Half-an-hour of pre-paid fun passed quickly, as we sweated and panted, switching positions: First, missionary, then doggy-style. My slut got on top, bouncing up and down, lustily faking an orgasm. Her high-pitched groans making no secret of the fact that we were fucking each other’s brains out. Then I got on top, kept going at it like a horny, out-of-breath stray dog and blew a torrent of goo into the rubber johnny on the end of my cock, while Caspar back-scuttled his piece of pussy over the sink where they’d insisted we washed our dicks before stripping off and engaging in the full-on orgy of pleasure seeking.

Dirty deeds done, we bailed out the room, buttoning our flies and scooting downstairs. We were on our way towards the front door, intent on swerving another rip-off round at the bar because the brass’ had left us virtually potless. We spotted a line of bouncers wielding baseball bats, all of them heading past us and in the direction of the Essex boys. They were eagerly steaming in and beating the living shit out of them.

Turned out that the plastic cockneys had copped the hump at the tricky antics of some of the snide prozzies, up to no good and, literally, pulling their pants down left, right and centre. The green gravy eaters had turned really nasty, calling them all sorts of absolute dirty pieces of shit cunts. One of them had even grabbed a tarts belly button ring and ripped it right out, which, if you ask me, was a bit over the top. Now the lads were getting some serious stick for it, as the bouncers swung the baseball bats hell bent on inflicting serious harm and injuries. The lads thought they were going to get their heads caved-in and were battling back, launching chairs over heads. It was a scene of pure havoc and bedlam; it was going off like the WWF. There were come bags screaming the place down all over the gaff; fuck this, I told Caspar, we’re leaving before the bizzies get here. We’d seen enough, things were getting well out of hand and fast approaching a police intervention and hospital situation.

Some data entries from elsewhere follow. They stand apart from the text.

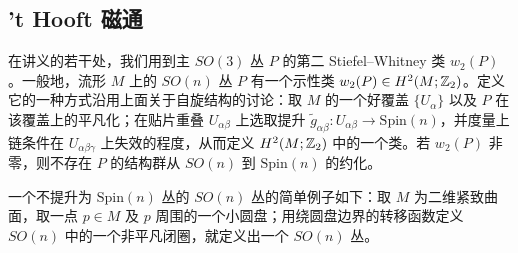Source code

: 

\subsection{'t Hooft 磁通}

在讲义的若干处，我们用到主 $SO(3)$ 丛 $P$ 的第二 Stiefel--Whitney 类 $w_{2}(P)$。一般地，流形 $M$ 上的 $SO(n)$ 丛 $P$ 有一个示性类 $w_{2}(P)\in H^{2}(M;\mathbb{Z}_{2})$。定义它的一种方式沿用上面关于自旋结构的讨论：取 $M$ 的一个好覆盖 $\{U_{\alpha}\}$ 以及 $P$ 在该覆盖上的平凡化；在贴片重叠 $U_{\alpha\beta}$ 上选取提升 $\tilde g_{\alpha\beta}:U_{\alpha\beta}\to\mathrm{Spin}(n)$，并度量上链条件在 $U_{\alpha\beta\gamma}$ 上失效的程度，从而定义 $H^{2}(M;\mathbb{Z}_{2})$ 中的一个类。若 $w_{2}(P)$ 非零，则不存在 $P$ 的结构群从 $SO(n)$ 到 $\mathrm{Spin}(n)$ 的约化。

一个不提升为 $\mathrm{Spin}(n)$ 丛的 $SO(n)$ 丛的简单例子如下：取 $M$ 为二维紧致曲面，取一点 $p\in M$ 及 $p$ 周围的一个小圆盘；用绕圆盘边界的转移函数定义 $SO(n)$ 中的一个非平凡闭圈，就定义出一个 $SO(n)$ 丛。


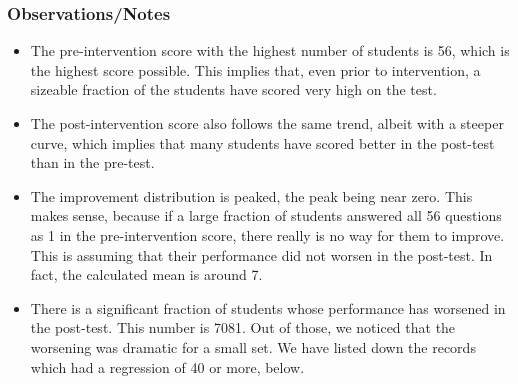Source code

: \documentclass[10pt]{article}
\begin{document}
\subsubsection{Observations/Notes}
\label{sec:ObservationsShapeOfData}
\begin{itemize}
\item The pre-intervention score with the highest number of students is 56, which is the highest score possible. This implies that, even prior to intervention, a sizeable fraction of the students have scored very high on the test.
\item The post-intervention score also follows the same trend, albeit with a steeper curve, which implies that many students have scored better in the post-test than in the pre-test.
\item The improvement distribution is peaked, the peak being near zero. This makes sense, because if a large fraction of students answered all 56 questions as 1 in the pre-intervention score, there really is no way for them to improve. This is assuming that their performance did not worsen in the post-test. In fact, the calculated mean is around 7.
\item There is a significant fraction of students whose performance has worsened in the post-test. This number is 7081. Out of those, we noticed that the worsening was dramatic for a small set. We have listed down the records which had a regression of 40 or more, below.


\end{itemize}
\end{document}
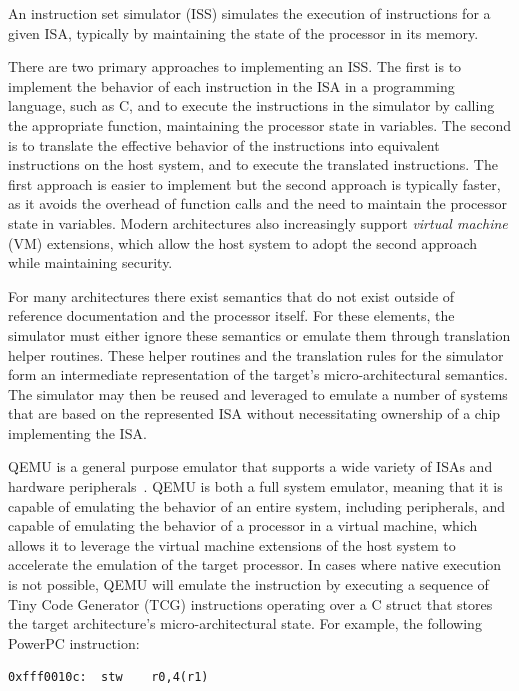 An instruction set simulator (ISS) simulates the execution of instructions for a given ISA, typically by maintaining the state of the processor in its memory.

There are two primary approaches to implementing an ISS.
The first is to implement the behavior of each instruction in the ISA in a programming language, such as C, and to execute the instructions in the simulator by calling the appropriate function, maintaining the processor state in variables.
The second is to translate the effective behavior of the instructions into equivalent instructions on the host system, and to execute the translated instructions.
The first approach is easier to implement but the second approach is typically faster, as it avoids the overhead of function calls and the need to maintain the processor state in variables.
Modern architectures also increasingly support \emph{virtual machine} (VM) extensions, which allow the host system to adopt the second approach while maintaining security.

For many architectures there exist semantics that do not exist outside of reference documentation and the processor itself.
For these elements, the simulator must either ignore these semantics or emulate them through translation helper routines.
These helper routines and the translation rules for the simulator form an intermediate representation of the target's micro-architectural semantics.
The simulator may then be reused and leveraged to emulate a number of systems that are based on the represented ISA without necessitating ownership of a chip implementing the ISA.

\begin{example}[QEMU]
\end{example}
QEMU is a general purpose emulator that supports a wide variety of ISAs and hardware peripherals~\cite{bellard2005qemu}.
QEMU is both a full system emulator, meaning that it is capable of emulating the behavior of an entire system, including peripherals, and capable of emulating the behavior of a processor in a virtual machine, which allows it to leverage the virtual machine extensions of the host system to accelerate the emulation of the target processor.
In cases where native execution is not possible, QEMU will emulate the instruction by executing a sequence of Tiny Code Generator (TCG) instructions operating over a C struct that stores the target architecture's micro-architectural state.
For example, the following PowerPC instruction:

\begin{center}
\begin{lstlisting}[]
0xfff0010c:  stw    r0,4(r1)
\end{lstlisting}
\end{center}

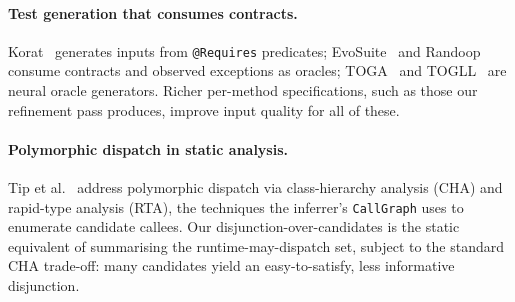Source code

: \paragraph{Test generation that consumes contracts.}
Korat~\cite{boyapati2002korat} generates inputs from \texttt{@Requires} predicates; EvoSuite~\cite{fraser2011evosuite} and Randoop~\cite{pacheco2007randoop} consume contracts and observed exceptions as oracles; TOGA~\cite{dinella2022toga} and TOGLL~\cite{hossain2024togll} are neural oracle generators. Richer per-method specifications, such as those our refinement pass produces, improve input quality for all of these.

\paragraph{Polymorphic dispatch in static analysis.}
Tip et al.~\cite{tip2002practical} address polymorphic dispatch via
class-hierarchy analysis (CHA) and rapid-type analysis (RTA), the
techniques the inferrer's \texttt{CallGraph} uses to enumerate
candidate callees. Our disjunction-over-candidates is the static
equivalent of summarising the runtime-may-dispatch set, subject to
the standard CHA trade-off: many candidates yield an easy-to-satisfy,
less informative disjunction.


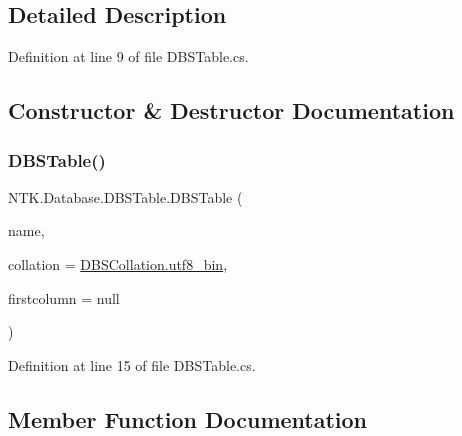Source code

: \subsection{Detailed Description}


Definition at line 9 of file D\+B\+S\+Table.\+cs.



\subsection{Constructor \& Destructor Documentation}
\mbox{\label{class_n_t_k_1_1_database_1_1_d_b_s_table_ad835c6390e9f69dfe446eb7485f77b36}} 
\subsubsection{\texorpdfstring{DBSTable()}{DBSTable()}}
{\footnotesize\ttfamily N\+T\+K.\+Database.\+D\+B\+S\+Table.\+D\+B\+S\+Table (\begin{DoxyParamCaption}\item[{String}]{name,  }\item[{\mbox{\hyperlink{namespace_n_t_k_1_1_database_aa31c221c4926a0f02117557ca9883c03}{D\+B\+S\+Collation}}}]{collation = {\ttfamily \mbox{\hyperlink{namespace_n_t_k_1_1_database_aa31c221c4926a0f02117557ca9883c03a4fad0ebc37542e51064c07c063f2abc2}{D\+B\+S\+Collation.\+utf8\+\_\+bin}}},  }\item[{\mbox{\hyperlink{class_n_t_k_1_1_database_1_1_d_b_s_column}{D\+B\+S\+Column}}}]{firstcolumn = {\ttfamily null} }\end{DoxyParamCaption})}



Definition at line 15 of file D\+B\+S\+Table.\+cs.



\subsection{Member Function Documentation}
\mbox{\label{class_n_t_k_1_1_database_1_1_d_b_s_table_a9bda08190c6cc7146481f81ac781410e}}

We were getting a little nervous about getting roped in and it becoming a stretch in a Dutch police cell. We didn’t want to miss our flight back on Sunday morning; so we quickly scurried off down the fucking road, stopping at a coffee bar to settle down and indulge in the novelty of being able to buy the sweetest top-class Dutch weed with a couple of frothy cappuccinos, before retreating to the relatively safe confines of our skanky, two-star doss house with some space cakes.

It wasn’t The Ritz, but we’d booked the Cozy Inn because it was cheap as chips and within walking distance of the red-light district. The place was mostly full of sex tourist but it was forbidden to bring sex workers back to the crummy, cramped rooms; so the front-of-house receptionist acted more like a frigging bouncer, treating guests like the naughty perverts and degenerate druggies that they were, trying to sneak in prozzies and illegal substances. Fucking cheek or what?

Caspar was complaining that there was nothing on the tiny flat-screen telly, which was on top of a low dresser at the end of two single beds. I stood on my bed, reached up and pulled the battery out of the smoke alarm; then rolled a spliff perched on the edge of the bed while he channel hopped with the remote control until he finally found something decent to watch: HEAT. Fucking gleaming! One of my favourite fillums because the life of a real criminal is pretty fucking crap and you’d be a top twat for thinking otherwise, but we all had plans for doing bigger and better crimes. Being the big man doing the big job for big money just like De Niro. Okay, so you’d always be looking over your shoulder for a Pacino type of character to quash the caper, but that was all a part of it; it was a game of cat and mouse, after all.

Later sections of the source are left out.